** EXERCISE DIRECTIONS **
The response must consist of all the entries, duplicated without alteration.

** WORKING DATA **
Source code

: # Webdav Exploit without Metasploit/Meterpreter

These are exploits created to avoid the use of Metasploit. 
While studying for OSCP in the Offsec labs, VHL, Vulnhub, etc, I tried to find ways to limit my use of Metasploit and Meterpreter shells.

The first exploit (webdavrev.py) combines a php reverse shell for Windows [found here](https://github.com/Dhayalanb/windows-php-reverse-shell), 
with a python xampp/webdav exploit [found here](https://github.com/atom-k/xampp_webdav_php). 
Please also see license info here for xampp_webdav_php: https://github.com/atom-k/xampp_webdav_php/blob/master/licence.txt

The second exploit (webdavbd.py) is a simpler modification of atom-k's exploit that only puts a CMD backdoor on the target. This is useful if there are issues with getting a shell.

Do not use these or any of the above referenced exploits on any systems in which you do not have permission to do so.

** REPLY **
Source code

: # Webdav Exploit without Metasploit/Meterpreter

These are exploits created to avoid the use of Metasploit. 
While studying for OSCP in the Offsec labs, VHL, Vulnhub, etc, I tried to find ways to limit my use of Metasploit and Meterpreter shells.

The first exploit (webdavrev.py) combines a php reverse shell for Windows [found here](https://github.com/Dhayalanb/windows-php-reverse-shell), 
with a python xampp/webdav exploit [found here](https://github.com/atom-k/xampp_webdav_php). 
Please also see license info here for xampp_webdav_php: https://github.com/atom-k/xampp_webdav_php/blob/master/licence.txt

The second exploit (webdavbd.py) is a simpler modification of atom-k's exploit that only puts a CMD backdoor on the target. This is useful if there are issues with getting a shell.

Do not use these or any of the above referenced exploits on any systems in which you do not have permission to do so.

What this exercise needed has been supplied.